As he rode the London subway to work, crass electrician Bert (Cyril McLaglen) took a fancy to shopgirl Nell (Elissa Landi)…but so did gallant escalator porter Bill (Brian Aherne), who stepped in to end the harassment. Bert wasn’t one to take the rejection lightly, though–and he could readily coax his abused ex Kate (Norah Baring) into setting Bill up for public disgrace. Expressionistically rendered working class romance was the first solo directing credit for Anthony Asquith.

Shooting Stars

Calculating British screen queen Mae Feather (Annette Benson) got all the mileage she had wanted out of husband/co-star Julian Gordon (Brian Aherne)…and she had dreams of hitting Hollywood alongside movie comic/lover Andy Wilkes (Donald Calthrop). Could a prop-gun “accident” be arranged for Gordon on the set of their upcoming western? Prickly industry satire, the directing bow for Anthony Asquith, also stars Wally Patch, Chili Bouchier, Ian Wilson.

The House of the Seven Gables

An ancient curse levied upon a founding New England family seems poised for self-fulfillment, when a conniving scion (George Sanders) is convinced that the ancestral home harbors a hidden fortune in gold, and he’s willing to frame his own brother (Vincent Price) for murder in order to get it. Effective rendering of the Nathaniel Hawthorne gothic classic co-stars Margaret Lindsay, Dick Foran, Nan Grey, Cecil Kellaway.

White Sands

New Mexico deputy Roy Dolezal (Willem Dafoe) found an end to his job tedium when he investigated a seeming suicide in the desert…who’d been carrying a half-million in cash. His choice to assume the corpse’s identity and agenda entangles him with two power brokers (Mickey Rourke, Mary Elizabeth Mastrantonio) looking to arm Central American rebels, the FBI agent (Samuel L. Jackson) on their tail, and a few double-crosses. Arresting thriller co-stars Mimi Rogers, M. Emmett Walsh, Maura Tierney.

The Strange Door

Based on a Robert Louis Stevenson short story, this atmospheric Gothic chiller stars Charles Laughton as 17th-century nobleman Alain de Maletroit who seeks revenge on his brother, now married to Alain’s true love, by imprisoning him in the dungeon of the family castle and marrying off his grown niece to a drunken scoundrel. Boris Karloff co-stars as Maletroit’s reluctant henchman; with Sally Forrest, Paul Cavanagh.

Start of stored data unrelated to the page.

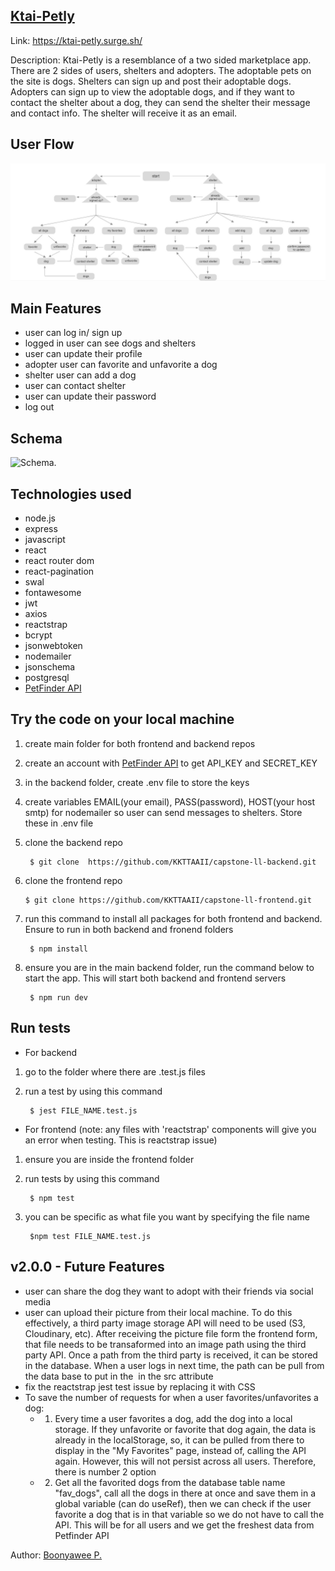 ## [Ktai-Petly](https://ktai-petly.surge.sh/)

Link: https://ktai-petly.surge.sh/

Description: 
Ktai-Petly is a resemblance of a two sided marketplace app. There are 2 sides of users, shelters and adopters. The adoptable pets on the site is dogs. Shelters can sign up and post their adoptable dogs. Adopters can sign up to view the adoptable dogs, and if they want to contact the shelter about a dog, they can send the shelter their message and contact info. The shelter will receive it as an email. 

## User Flow
![user flow](https://github.com/KKTTAAII/capstone-ll-frontend/blob/master/userFlow.jpg?raw=true)

## Main Features
 - user can log in/ sign up
-  logged in user can see dogs and shelters
-  user can update their profile
-  adopter user can favorite and unfavorite a dog
-  shelter user can add a dog
-  user can contact shelter
-  user can update their password
-  log out

## Schema

![Schema](https://github.com/KKTTAAII/capstone-ll-backend/blob/master/schema/updated%205.12.png?raw=true).

## Technologies used
- node.js
- express
- javascript
- react
- react router dom
- react-pagination
- swal
- fontawesome
- jwt
- axios
- reactstrap
- bcrypt
- jsonwebtoken
- nodemailer
- jsonschema
- postgresql
- [PetFinder API](https://www.petfinder.com/developers/v2/docs/)

## Try the code on your local machine

1. create main folder for both frontend and backend repos
2. create an account with [PetFinder API](https://www.petfinder.com/developers/) to get API_KEY and SECRET_KEY
3. in the backend folder, create .env file to store the keys
4. create variables EMAIL(your email), PASS(password), HOST(your host smtp) for nodemailer so user can send messages to shelters. Store these in .env file
5. clone the backend repo
   
        $ git clone  https://github.com/KKTTAAII/capstone-ll-backend.git
6.  clone the frontend repo
   
        $ git clone https://github.com/KKTTAAII/capstone-ll-frontend.git
7. run this command to install all packages for both frontend and backend. Ensure to run in both backend and fronend folders
        
        $ npm install     
8. ensure you are in the main backend folder, run the command below to start the app. This will start both backend and frontend servers
   
        $ npm run dev       

## Run tests
- For backend
1. go to the folder where there are .test.js files
2. run a test by using this command

        $ jest FILE_NAME.test.js
- For frontend (note: any files with 'reactstrap' components will give you an error when testing. This is reactstrap issue)
1. ensure you are inside the frontend folder
2. run tests by using this command

        $ npm test
3. you can be specific as what file you want by specifying the file name

        $npm test FILE_NAME.test.js

## v2.0.0 - Future Features
- user can share the dog they want to adopt with their friends via social media
- user can upload their picture from their local machine. To do this effectively, a third party image storage API will need to be used (S3, Cloudinary, etc). After receiving the picture file form the frontend form, that file needs to be transaformed into an image path using the third party API. Once a path from the third party is received, it can be stored in the database. When a user logs in next time, the path can be pull from the data base to put in the <img /> in the src attribute
- fix the reactstrap jest test issue by replacing it with CSS
- To save the number of requests for when a user favorites/unfavorites a dog:
  - 1. Every time a user favorites a dog, add the dog into a local storage. If they unfavorite or favorite that dog again, the data is already in the localStorage, so, it can be pulled from there to display in the "My Favorites" page, instead of, calling the API again. However, this will not persist across all users. Therefore, there is number 2 option
  - 2. Get all the favorited dogs from the database table name "fav_dogs", call all the dogs in there at once and save them in a global variable (can do useRef), then we can check if the user favorite a dog that is in that variable so we do not have to call the API. This will be for all users and we get the freshest data from Petfinder API


Author: [Boonyawee P.](https://www.linkedin.com/in/boonyawee-prasertsiripond/)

A Face in the Crowd (Criterion Collection)

Folk-singing drifter Larry “Lonesome” Rhodes (Andy Griffith) was in an Arkansas cell when local radio producer Marcia Jefferies (Patricia Neal) came looking for color. She’d watch with growing unease as her charismatic and crafty discovery rose from regional sensation to nationally televised–and ambitious–demagogue. Prescient look at the intersection of media, celebrity, and politics from director Elia Kazan and screenwriter Budd Schulberg co-stars Walter Matthau, Anthony Franciosa, Lee Remick.

I Spit on Your Grave

One of the sickest, most disturbing movies ever made! After being savagely assaulted and left for dead in the woods, a woman returns to carry out her revenge by chopping up, burning, and mutilating her attackers in an equally brutal fashion. Not for the squeamish! Camille Keaton and Eron Tabor star. AKA: “Day of the Woman,” “I Hate Your Guts.”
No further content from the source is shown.